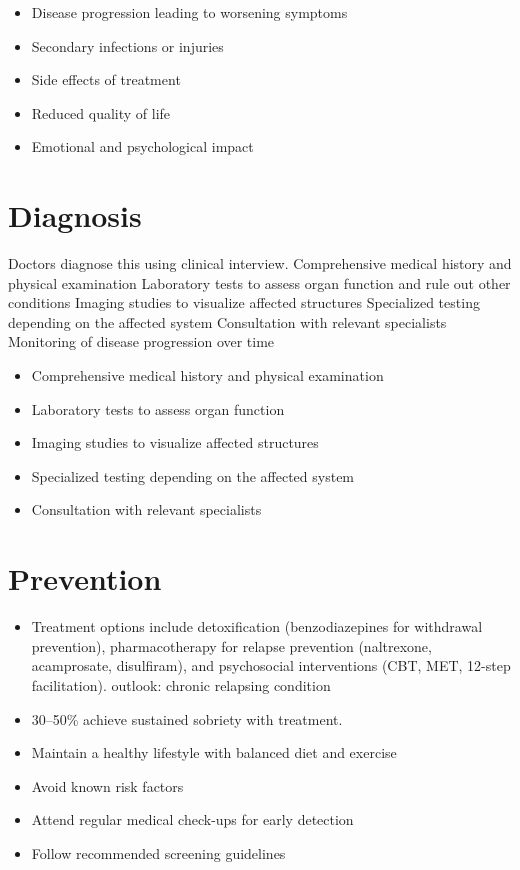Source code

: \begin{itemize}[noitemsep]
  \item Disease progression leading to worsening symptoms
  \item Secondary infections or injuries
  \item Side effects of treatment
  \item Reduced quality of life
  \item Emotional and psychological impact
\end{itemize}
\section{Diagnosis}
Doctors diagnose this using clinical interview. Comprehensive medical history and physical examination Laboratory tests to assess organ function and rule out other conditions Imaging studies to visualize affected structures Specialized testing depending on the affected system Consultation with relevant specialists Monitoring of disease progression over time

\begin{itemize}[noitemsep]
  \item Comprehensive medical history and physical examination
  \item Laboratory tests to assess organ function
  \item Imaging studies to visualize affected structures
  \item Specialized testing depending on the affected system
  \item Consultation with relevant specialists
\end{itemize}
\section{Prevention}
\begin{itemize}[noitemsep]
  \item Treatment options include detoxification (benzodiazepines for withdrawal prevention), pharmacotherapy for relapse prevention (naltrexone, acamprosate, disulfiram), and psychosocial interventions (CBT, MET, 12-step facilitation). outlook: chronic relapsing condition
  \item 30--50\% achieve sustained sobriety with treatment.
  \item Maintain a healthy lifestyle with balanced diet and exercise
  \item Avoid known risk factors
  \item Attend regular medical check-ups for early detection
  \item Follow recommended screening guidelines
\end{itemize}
- - - - - - -
> _Problem to work on_: There is one span to return: the line holding "infections or injuries" and every line after it through the end of the listing above; please give it exactly and add nothing.

> _Answer section_:
  \item Secondary infections or injuries
  \item Side effects of treatment
  \item Reduced quality of life
  \item Emotional and psychological impact
\end{itemize}
\section{Diagnosis}
Doctors diagnose this using clinical interview. Comprehensive medical history and physical examination Laboratory tests to assess organ function and rule out other conditions Imaging studies to visualize affected structures Specialized testing depending on the affected system Consultation with relevant specialists Monitoring of disease progression over time

\begin{itemize}[noitemsep]
  \item Comprehensive medical history and physical examination
  \item Laboratory tests to assess organ function
  \item Imaging studies to visualize affected structures
  \item Specialized testing depending on the affected system
  \item Consultation with relevant specialists
\end{itemize}
\section{Prevention}
\begin{itemize}[noitemsep]
  \item Treatment options include detoxification (benzodiazepines for withdrawal prevention), pharmacotherapy for relapse prevention (naltrexone, acamprosate, disulfiram), and psychosocial interventions (CBT, MET, 12-step facilitation). outlook: chronic relapsing condition
  \item 30--50\% achieve sustained sobriety with treatment.
  \item Maintain a healthy lifestyle with balanced diet and exercise
  \item Avoid known risk factors
  \item Attend regular medical check-ups for early detection
  \item Follow recommended screening guidelines
\end{itemize}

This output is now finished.